**Try it**
Each line in the entries below that contains the word "sping" counts once. Report how many there are and nothing more.

+++

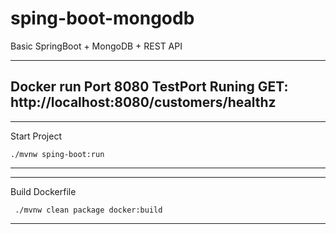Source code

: # sping-boot-mongodb
Basic SpringBoot + MongoDB + REST API

---
Docker run Port 8080
TestPort Runing GET: http://localhost:8080/customers/healthz
---

---
Start Project

```
./mvnw sping-boot:run

```
---

---
Build Dockerfile

```
 ./mvnw clean package docker:build

```
---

+++

**Exercise solution**
2